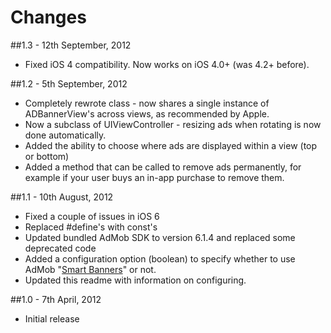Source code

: # Changes
##1.3 - 12th September, 2012
* Fixed iOS 4 compatibility. Now works on iOS 4.0+ (was 4.2+ before).

##1.2 - 5th September, 2012
* Completely rewrote class - now shares a single instance of ADBannerView's across views, as recommended by Apple.
* Now a subclass of UIViewController - resizing ads when rotating is now done automatically.
* Added the ability to choose where ads are displayed within a view (top or bottom)
* Added a method that can be called to remove ads permanently, for example if your user buys an in-app purchase to remove them. 

##1.1 - 10th August, 2012
* Fixed a couple of issues in iOS 6
* Replaced #define's with const's
* Updated bundled AdMob SDK to version 6.1.4 and replaced some deprecated code
* Added a configuration option (boolean) to specify whether to use AdMob "[Smart Banners](https://developers.google.com/mobile-ads-sdk/docs/admob/smart-banners)" or not.
* Updated this readme with information on configuring.

##1.0 - 7th April, 2012
* Initial release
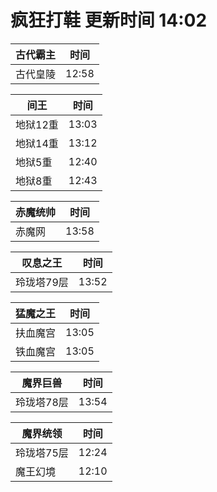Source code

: # 疯狂打鞋 更新时间 14:02

| 古代霸主   | 时间    |
|--------|-------|
| 古代皇陵 | 12:58 |

| 间王   | 时间    |
|--------|-------|
| 地狱12重 | 13:03 |
| 地狱14重 | 13:12 |
| 地狱5重 | 12:40 |
| 地狱8重 | 12:43 |

| 赤魔统帅   | 时间    |
|--------|-------|
| 赤魔网 | 13:58 |

| 叹息之王   | 时间    |
|--------|-------|
| 玲珑塔79层 | 13:52 |

| 猛魔之王   | 时间    |
|--------|-------|
| 扶血魔宫 | 13:05 |
| 铁血魔宫 | 13:05 |

| 魔界巨兽   | 时间    |
|--------|-------|
| 玲珑塔78层 | 13:54 |

| 魔界统领   | 时间    |
|--------|-------|
| 玲珑塔75层 | 12:24 |
| 魔王幻境 | 12:10 |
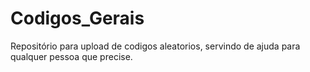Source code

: # Codigos_Gerais
Repositório para upload de codigos aleatorios, servindo de ajuda para qualquer pessoa que precise.

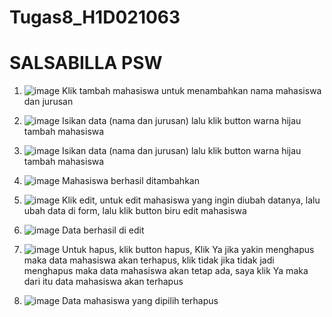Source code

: # Tugas8_H1D021063

# SALSABILLA PSW

1. ![image](https://github.com/user-attachments/assets/d5a65db9-d998-4938-9475-131823b771fc)
   Klik tambah mahasiswa untuk menambahkan nama mahasiswa dan jurusan
   
3. ![image](https://github.com/user-attachments/assets/17bcb78e-dd79-40fc-83b4-e8e2b6a63b23)
   Isikan data (nama dan jurusan) lalu klik button warna hijau tambah mahasiswa

4. ![image](https://github.com/user-attachments/assets/1e633e3e-04f8-428c-ac7e-2c3af017fb58)
   Isikan data (nama dan jurusan) lalu klik button warna hijau tambah mahasiswa

5. ![image](https://github.com/user-attachments/assets/c6905c40-0bc1-42dc-9cd8-de716e73130c)
   Mahasiswa berhasil ditambahkan

6. ![image](https://github.com/user-attachments/assets/3e953f9b-b05e-4239-81a1-51c3f8ff308d)
   Klik edit, untuk edit mahasiswa yang ingin diubah datanya, lalu ubah data di form, lalu klik button biru edit mahasiswa

7. ![image](https://github.com/user-attachments/assets/836eb308-cf52-440c-b5fd-785d687fd3b2)
   Data berhasil di edit 

8. ![image](https://github.com/user-attachments/assets/fa406102-19fb-40d1-a021-ded75bb5ff1f)
   Untuk hapus, klik button hapus, Klik Ya jika yakin menghapus maka data mahasiswa akan terhapus, klik tidak jika tidak jadi menghapus maka data mahasiswa akan tetap ada, saya klik Ya maka dari itu data mahasiswa akan terhapus

9. ![image](https://github.com/user-attachments/assets/3b99c744-cb24-45b9-8490-c4ba3fec3da0)
   Data mahasiswa yang dipilih terhapus
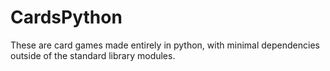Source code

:# CardsPython
These are card games made entirely in python, with minimal dependencies outside of the standard library modules.

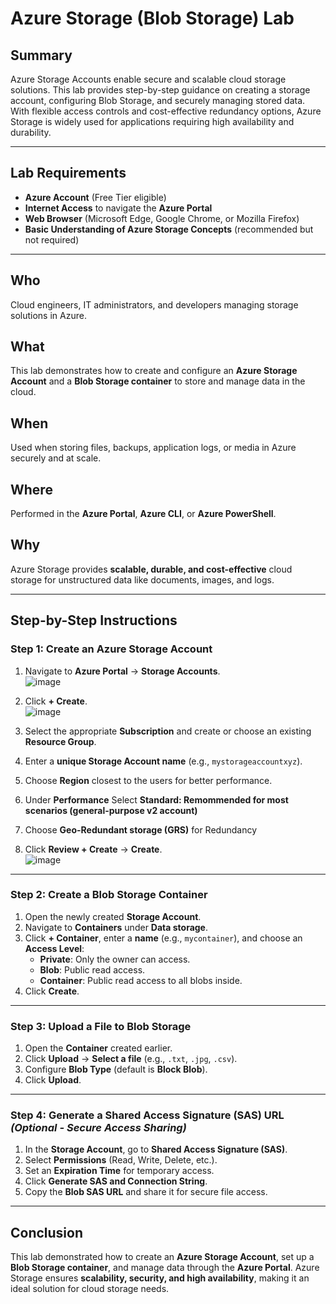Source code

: # **Azure Storage (Blob Storage) Lab**  

## **Summary**  
Azure Storage Accounts enable secure and scalable cloud storage solutions. This lab provides step-by-step guidance on creating a storage account, configuring Blob Storage, and securely managing stored data. With flexible access controls and cost-effective redundancy options, Azure Storage is widely used for applications requiring high availability and durability.  

---

## **Lab Requirements**  
- **Azure Account** (Free Tier eligible)  
- **Internet Access** to navigate the **Azure Portal**  
- **Web Browser** (Microsoft Edge, Google Chrome, or Mozilla Firefox)  
- **Basic Understanding of Azure Storage Concepts** (recommended but not required)  

---

## **Who**  
Cloud engineers, IT administrators, and developers managing storage solutions in Azure.  

## **What**  
This lab demonstrates how to create and configure an **Azure Storage Account** and a **Blob Storage container** to store and manage data in the cloud.  

## **When**  
Used when storing files, backups, application logs, or media in Azure securely and at scale.  

## **Where**  
Performed in the **Azure Portal**, **Azure CLI**, or **Azure PowerShell**.  

## **Why**  
Azure Storage provides **scalable, durable, and cost-effective** cloud storage for unstructured data like documents, images, and logs.  

---

## **Step-by-Step Instructions**  

### **Step 1: Create an Azure Storage Account**  
1. Navigate to **Azure Portal** → **Storage Accounts**.  
![image](https://github.com/user-attachments/assets/a55c31e1-24f1-4193-8692-919e648a0ec6)

2. Click **+ Create**.  
![image](https://github.com/user-attachments/assets/aa78e0d4-9fdb-47d8-9a21-cba0bbd34ccf)

3. Select the appropriate **Subscription** and create or choose an existing **Resource Group**.  
4. Enter a **unique Storage Account name** (e.g., `mystorageaccountxyz`).  
5. Choose **Region** closest to the users for better performance.  
6. Under **Performance** Select **Standard: Remommended for most scenarios (general-purpose v2 account)**
7. Choose **Geo-Redundant storage (GRS)** for Redundancy
8. Click **Review + Create** → **Create**.  
![image](https://github.com/user-attachments/assets/781bb9c4-4c97-494c-967f-4378e99812e8)

---

### **Step 2: Create a Blob Storage Container**  
1. Open the newly created **Storage Account**.  
2. Navigate to **Containers** under **Data storage**.  
3. Click **+ Container**, enter a **name** (e.g., `mycontainer`), and choose an **Access Level**:  
   - **Private**: Only the owner can access.  
   - **Blob**: Public read access.  
   - **Container**: Public read access to all blobs inside.  
4. Click **Create**.  

---

### **Step 3: Upload a File to Blob Storage**  
1. Open the **Container** created earlier.  
2. Click **Upload** → **Select a file** (e.g., `.txt`, `.jpg`, `.csv`).  
3. Configure **Blob Type** (default is **Block Blob**).  
4. Click **Upload**.  

---

### **Step 4: Generate a Shared Access Signature (SAS) URL** *(Optional - Secure Access Sharing)*  
1. In the **Storage Account**, go to **Shared Access Signature (SAS)**.  
2. Select **Permissions** (Read, Write, Delete, etc.).  
3. Set an **Expiration Time** for temporary access.  
4. Click **Generate SAS and Connection String**.  
5. Copy the **Blob SAS URL** and share it for secure file access.  

---

## **Conclusion**  
This lab demonstrated how to create an **Azure Storage Account**, set up a **Blob Storage container**, and manage data through the **Azure Portal**. Azure Storage ensures **scalability, security, and high availability**, making it an ideal solution for cloud storage needs.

Task prompt >>
What belongs in the answer is each line of the listing that contains the word "manage".

Task response >>
This lab demonstrates how to create and configure an **Azure Storage Account** and a **Blob Storage container** to store and manage data in the cloud.  
This lab demonstrated how to create an **Azure Storage Account**, set up a **Blob Storage container**, and manage data through the **Azure Portal**. Azure Storage ensures **scalability, security, and high availability**, making it an ideal solution for cloud storage needs.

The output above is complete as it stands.